Insurance data: Finding it, protecting it and the role of AI, Part 1

Insurers hold vast data reserves, but fragmentation across legacy systems complicates AI integration and effective use of internal and external sources.

March 25, 2026Digital Insurance5 min read

Originally published by Digital Insurance on March 25, 2026.

As insurance carriers integrate artificial intelligence across operations, data quality and accessibility remain fundamental challenges. While insurers possess extensive internal information (policyholder demographics, claims details, payment histories), that data often lives in disconnected, product-specific systems built at different times. Acquisitions and platform migrations have left many organizations with fragmented repositories that resist reconciliation, according to industry technology leaders.

External data sources add another layer of complexity. Carriers draw on hazard modeling, real-time weather feeds, aerial imagery, telematics, property valuations, public records, and social media insights to augment underwriting and claims decisions. Third-party providers supply regulated data (credit reports) alongside less structured information (property characteristics, satellite images), which insurers must validate and integrate into workflows. Scot Barton, chief product officer at Carpe Data, notes that carriers verify policyholder information through services such as Google Earth and established data vendors, and that online photos can supplement underwriting and claims assessments when video analysis proves cost-prohibitive at scale.

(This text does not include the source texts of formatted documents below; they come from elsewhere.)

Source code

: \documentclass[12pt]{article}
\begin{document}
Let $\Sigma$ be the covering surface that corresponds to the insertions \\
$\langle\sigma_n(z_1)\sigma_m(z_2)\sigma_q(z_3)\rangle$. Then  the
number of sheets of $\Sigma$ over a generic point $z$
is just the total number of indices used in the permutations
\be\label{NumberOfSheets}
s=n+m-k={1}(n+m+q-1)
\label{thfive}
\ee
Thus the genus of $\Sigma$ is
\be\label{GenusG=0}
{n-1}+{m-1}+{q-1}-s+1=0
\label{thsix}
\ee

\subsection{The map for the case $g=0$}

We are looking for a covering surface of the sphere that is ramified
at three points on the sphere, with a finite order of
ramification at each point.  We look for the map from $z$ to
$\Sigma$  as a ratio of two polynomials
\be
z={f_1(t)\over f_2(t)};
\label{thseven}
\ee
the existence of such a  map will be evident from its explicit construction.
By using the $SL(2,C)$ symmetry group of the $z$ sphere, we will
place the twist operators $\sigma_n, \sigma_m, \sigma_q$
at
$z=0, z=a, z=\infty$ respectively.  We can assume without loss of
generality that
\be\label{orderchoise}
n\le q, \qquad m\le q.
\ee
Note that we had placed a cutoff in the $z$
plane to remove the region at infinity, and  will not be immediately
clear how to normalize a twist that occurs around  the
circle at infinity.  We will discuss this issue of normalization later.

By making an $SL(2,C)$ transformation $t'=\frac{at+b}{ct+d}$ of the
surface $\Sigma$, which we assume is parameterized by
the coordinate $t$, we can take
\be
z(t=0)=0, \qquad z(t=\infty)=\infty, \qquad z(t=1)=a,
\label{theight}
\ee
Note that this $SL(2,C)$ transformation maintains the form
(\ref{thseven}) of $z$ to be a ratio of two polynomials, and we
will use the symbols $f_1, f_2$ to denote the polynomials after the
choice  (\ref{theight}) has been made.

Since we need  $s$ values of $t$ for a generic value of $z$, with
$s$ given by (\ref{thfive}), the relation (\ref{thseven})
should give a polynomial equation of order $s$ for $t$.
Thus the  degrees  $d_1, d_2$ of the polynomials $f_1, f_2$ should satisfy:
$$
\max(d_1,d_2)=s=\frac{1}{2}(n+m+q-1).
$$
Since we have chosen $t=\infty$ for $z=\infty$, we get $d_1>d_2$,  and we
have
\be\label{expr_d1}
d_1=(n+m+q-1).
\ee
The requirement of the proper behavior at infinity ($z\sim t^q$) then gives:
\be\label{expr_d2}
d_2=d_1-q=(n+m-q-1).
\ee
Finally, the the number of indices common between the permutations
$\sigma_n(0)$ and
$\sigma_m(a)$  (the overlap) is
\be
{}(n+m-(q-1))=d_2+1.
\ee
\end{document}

Data needs vary by department and line of business. Actuaries prioritize historical loss performance, underwriters seek current risk context, and distribution teams want early signals of binding likelihood. Across personal auto, homeowners, commercial liability, and life lines, insurers balance internal performance records with customer-provided details and external corroboration. The core obstacle is not data availability but orchestration: validating inputs, ensuring regulatory compliance, and embedding insights into core systems without slowing decisioning workflows.

Read the full article at Digital Insurance.

Originally published at Digital Insurance.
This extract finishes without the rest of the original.